As of now, the dataset is available on [HuggingFace](https://huggingface.co/datasets/ibm/claim_stance). Further details on the original dataset can be found in the paper *Stance Classification of Context-Dependent Claims* (Bar-Haim et al., 2017).

## About the Preprocessing

The primary aim of this preprocessing is to create a representative sample of the dataset, thereby reducing computational costs for benchmarking and testing related software.

In [None]:
from datasets import load_dataset

# Load dataset from HuggingFace (https://huggingface.co/datasets/ibm/claim_stance)
ds = load_dataset("ibm/claim_stance", "claim_stance")

# Extract train subset as pandas dataframe
df = ds["train"].to_pandas()

In [None]:
import seaborn as sns
import matplotlib.pyplot as plt

# Calculate value distribution proportions of the "claims.stance" column
proportions = df['claims.stance'].value_counts(normalize=True)

# Plotting the distribution
sns.barplot(x=proportions.index, y=proportions.values)
plt.title("Proportional distribution of stances over claims")
plt.xlabel('Stance')
plt.ylabel('Frequency')
plt.show()

In [None]:
# Calculate value distribution proportions of the "topicTarget" column
proportions = df['topicTarget'].value_counts(normalize=True)

plt.figure(figsize=(12, 8))
ax = sns.barplot(x=proportions.index, y=proportions.values)
plt.title('Proportional distribution of topics over claims')
plt.xlabel('Topic')
plt.ylabel('Frequency')

# Fix ticks position to avoid hazardous position
# https://matplotlib.org/stable/api/_as_gen/matplotlib.axes.Axes.set_xticklabels.html
ax.set_xticks(ax.get_xticks())
# Rotate labels and align to the right
ax.set_xticklabels(ax.get_xticklabels(), rotation=45, ha='right', rotation_mode="anchor")

# Adjust layout to ensure everything fits without overlap
plt.tight_layout()
plt.show()

In [None]:
# Compute the counts of each combination of 'claims.stance' and 'topicTarget'
combination_counts = df.groupby(['claims.stance', 'topicTarget']).size()

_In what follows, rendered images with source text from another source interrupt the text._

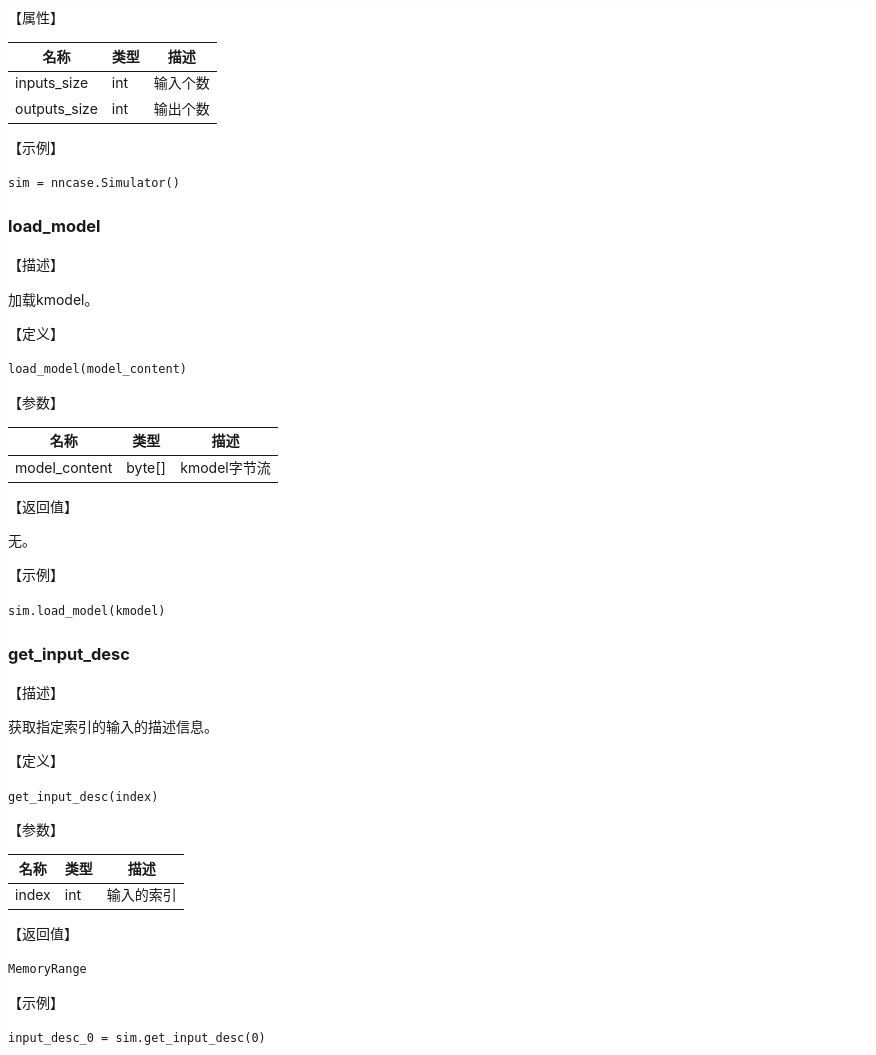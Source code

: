 
【属性】

| 名称         | 类型 | 描述     |
| ------------ | ---- | -------- |
| inputs_size  | int  | 输入个数 |
| outputs_size | int  | 输出个数 |

【示例】

`sim = nncase.Simulator()`

### load_model

【描述】

加载kmodel。

【定义】

`load_model(model_content)`

【参数】

| 名称          | 类型     | 描述         |
| ------------- | -------- | ------------ |
| model_content | byte\[\] | kmodel字节流 |

【返回值】

无。

【示例】

`sim.load_model(kmodel)`

### get_input_desc

【描述】

获取指定索引的输入的描述信息。

【定义】

`get_input_desc(index)`

【参数】

| 名称  | 类型 | 描述       |
| ----- | ---- | ---------- |
| index | int  | 输入的索引 |

【返回值】

`MemoryRange`

【示例】

`input_desc_0 = sim.get_input_desc(0)`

# Calculate the number of unique combinations
num_combinations = len(combination_counts)

# Compute the number of entries per combination to get roughly 100 entries in total
# Ensure that it's not greater than the minimum count among the combinations
entries_per_combination = min(int(100 / num_combinations), combination_counts.min())

sampled_df = df.groupby(['claims.stance', 'topicTarget'], group_keys=False).apply(
    lambda x: x.sample(entries_per_combination, replace=True)
).reset_index(drop=True)

In [None]:
# Calculate value distribution proportions of the "claims.stance" column
proportions = sampled_df['claims.stance'].value_counts(normalize=True)

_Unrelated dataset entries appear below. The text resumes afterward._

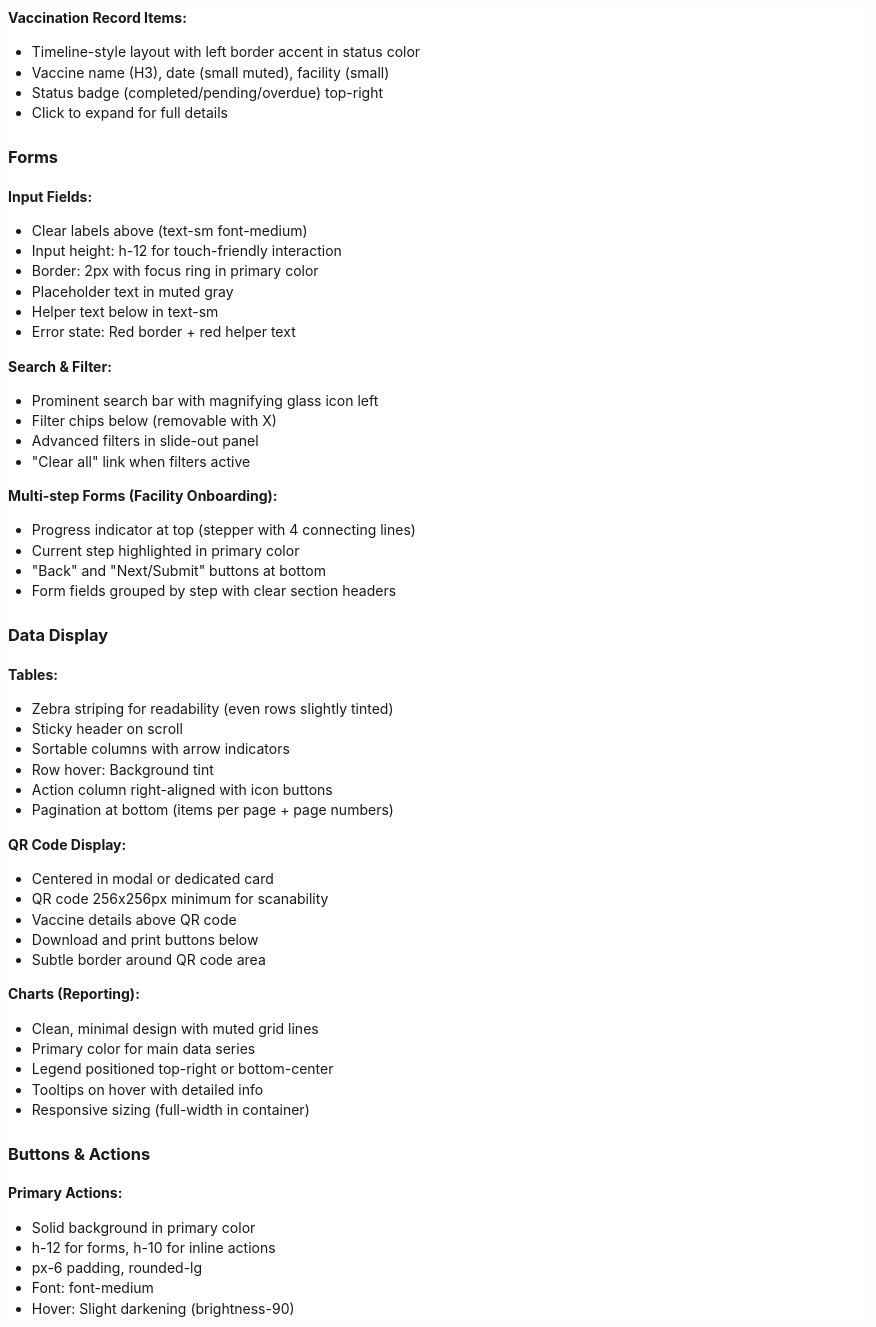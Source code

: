**Vaccination Record Items:**
- Timeline-style layout with left border accent in status color
- Vaccine name (H3), date (small muted), facility (small)
- Status badge (completed/pending/overdue) top-right
- Click to expand for full details

### Forms
**Input Fields:**
- Clear labels above (text-sm font-medium)
- Input height: h-12 for touch-friendly interaction
- Border: 2px with focus ring in primary color
- Placeholder text in muted gray
- Helper text below in text-sm
- Error state: Red border + red helper text

**Search & Filter:**
- Prominent search bar with magnifying glass icon left
- Filter chips below (removable with X)
- Advanced filters in slide-out panel
- "Clear all" link when filters active

**Multi-step Forms (Facility Onboarding):**
- Progress indicator at top (stepper with 4 connecting lines)
- Current step highlighted in primary color
- "Back" and "Next/Submit" buttons at bottom
- Form fields grouped by step with clear section headers

### Data Display
**Tables:**
- Zebra striping for readability (even rows slightly tinted)
- Sticky header on scroll
- Sortable columns with arrow indicators
- Row hover: Background tint
- Action column right-aligned with icon buttons
- Pagination at bottom (items per page + page numbers)

**QR Code Display:**
- Centered in modal or dedicated card
- QR code 256x256px minimum for scanability
- Vaccine details above QR code
- Download and print buttons below
- Subtle border around QR code area

**Charts (Reporting):**
- Clean, minimal design with muted grid lines
- Primary color for main data series
- Legend positioned top-right or bottom-center
- Tooltips on hover with detailed info
- Responsive sizing (full-width in container)

### Buttons & Actions
**Primary Actions:**
- Solid background in primary color
- h-12 for forms, h-10 for inline actions
- px-6 padding, rounded-lg
- Font: font-medium
- Hover: Slight darkening (brightness-90)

# Plotting the distribution
sns.barplot(x=proportions.index, y=proportions.values)
plt.title("Proportional distribution of stances over claims")
plt.xlabel('Stance')
plt.ylabel('Frequency')
plt.show()

In [None]:
# Calculate value distribution proportions of the "topicTarget" column
proportions = sampled_df['topicTarget'].value_counts(normalize=True)

plt.figure(figsize=(12, 8))
ax = sns.barplot(x=proportions.index, y=proportions.values)
plt.title('Proportional distribution of topics over claims')
plt.xlabel('Topic')
plt.ylabel('Frequency')

# Fix ticks position to avoid hazardous position
# https://matplotlib.org/stable/api/_as_gen/matplotlib.axes.Axes.set_xticklabels.html
ax.set_xticks(ax.get_xticks())
# Rotate labels and align to the right
ax.set_xticklabels(ax.get_xticklabels(), rotation=45, ha='right', rotation_mode="anchor")

# Adjust layout to ensure everything fits without overlap
plt.tight_layout()
plt.show()

In [None]:
# Extract essentials column for argument relation prediction task
clean_df = sampled_df.loc[:, ["topicText", "claims.claimCorrectedText", "claims.stance"]]

# Rename column to fit to liaisons-experiments data template
clean_df = clean_df.rename(columns={"topicText": "argument_a", "claims.claimCorrectedText": "argument_b", "claims.stance": "relation"})

# Rename relation value categories
clean_df['relation'] = clean_df['relation'].replace({"PRO": "support", "CON": "attack"})

In [None]:
# Save data to csv
clean_df.to_csv("./ibm_claim_stance_binary_sample_100.csv")

## Bibliography
- Bar-Haim, R., Bhattacharya, I., Dinuzzo, F., Saha, A., and Slonim, N. (2017). Stance classification of context dependent claims. In Proceedings of the 15th Conference of the European Chapter of the Association for Computational Linguistics: Volume 1, Long Papers, pages 251–261.